**Material to process**:
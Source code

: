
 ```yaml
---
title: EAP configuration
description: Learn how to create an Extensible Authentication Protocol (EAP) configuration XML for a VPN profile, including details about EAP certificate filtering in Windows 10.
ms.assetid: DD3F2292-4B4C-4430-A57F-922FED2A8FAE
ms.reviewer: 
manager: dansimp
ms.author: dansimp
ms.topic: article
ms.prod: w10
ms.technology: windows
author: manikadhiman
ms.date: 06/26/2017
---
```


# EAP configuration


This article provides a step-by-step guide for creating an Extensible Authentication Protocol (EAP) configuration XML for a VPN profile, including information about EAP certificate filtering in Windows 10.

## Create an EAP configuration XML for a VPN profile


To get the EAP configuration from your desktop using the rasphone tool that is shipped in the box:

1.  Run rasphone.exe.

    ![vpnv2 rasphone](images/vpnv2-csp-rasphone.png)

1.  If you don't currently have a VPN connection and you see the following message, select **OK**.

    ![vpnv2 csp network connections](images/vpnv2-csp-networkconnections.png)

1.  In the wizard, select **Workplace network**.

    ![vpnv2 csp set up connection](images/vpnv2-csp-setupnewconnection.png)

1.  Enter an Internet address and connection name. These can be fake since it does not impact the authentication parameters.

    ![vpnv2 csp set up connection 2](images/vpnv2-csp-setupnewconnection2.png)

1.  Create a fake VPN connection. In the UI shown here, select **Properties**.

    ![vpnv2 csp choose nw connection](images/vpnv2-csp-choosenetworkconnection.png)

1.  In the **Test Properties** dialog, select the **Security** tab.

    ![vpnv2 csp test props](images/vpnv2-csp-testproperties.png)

**Task description**:
Could you transcribe the whole listing exactly?

**Answer box**:
Source code

:
 ```yaml
---
title: EAP configuration
description: Learn how to create an Extensible Authentication Protocol (EAP) configuration XML for a VPN profile, including details about EAP certificate filtering in Windows 10.
ms.assetid: DD3F2292-4B4C-4430-A57F-922FED2A8FAE
ms.reviewer: 
manager: dansimp
ms.author: dansimp
ms.topic: article
ms.prod: w10
ms.technology: windows
author: manikadhiman
ms.date: 06/26/2017
---
```


# EAP configuration


This article provides a step-by-step guide for creating an Extensible Authentication Protocol (EAP) configuration XML for a VPN profile, including information about EAP certificate filtering in Windows 10.

## Create an EAP configuration XML for a VPN profile


To get the EAP configuration from your desktop using the rasphone tool that is shipped in the box:

1.  Run rasphone.exe.

    ![vpnv2 rasphone](images/vpnv2-csp-rasphone.png)

1.  If you don't currently have a VPN connection and you see the following message, select **OK**.

    ![vpnv2 csp network connections](images/vpnv2-csp-networkconnections.png)

1.  In the wizard, select **Workplace network**.

    ![vpnv2 csp set up connection](images/vpnv2-csp-setupnewconnection.png)

1.  Enter an Internet address and connection name. These can be fake since it does not impact the authentication parameters.

    ![vpnv2 csp set up connection 2](images/vpnv2-csp-setupnewconnection2.png)

1.  Create a fake VPN connection. In the UI shown here, select **Properties**.

    ![vpnv2 csp choose nw connection](images/vpnv2-csp-choosenetworkconnection.png)

1.  In the **Test Properties** dialog, select the **Security** tab.

    ![vpnv2 csp test props](images/vpnv2-csp-testproperties.png)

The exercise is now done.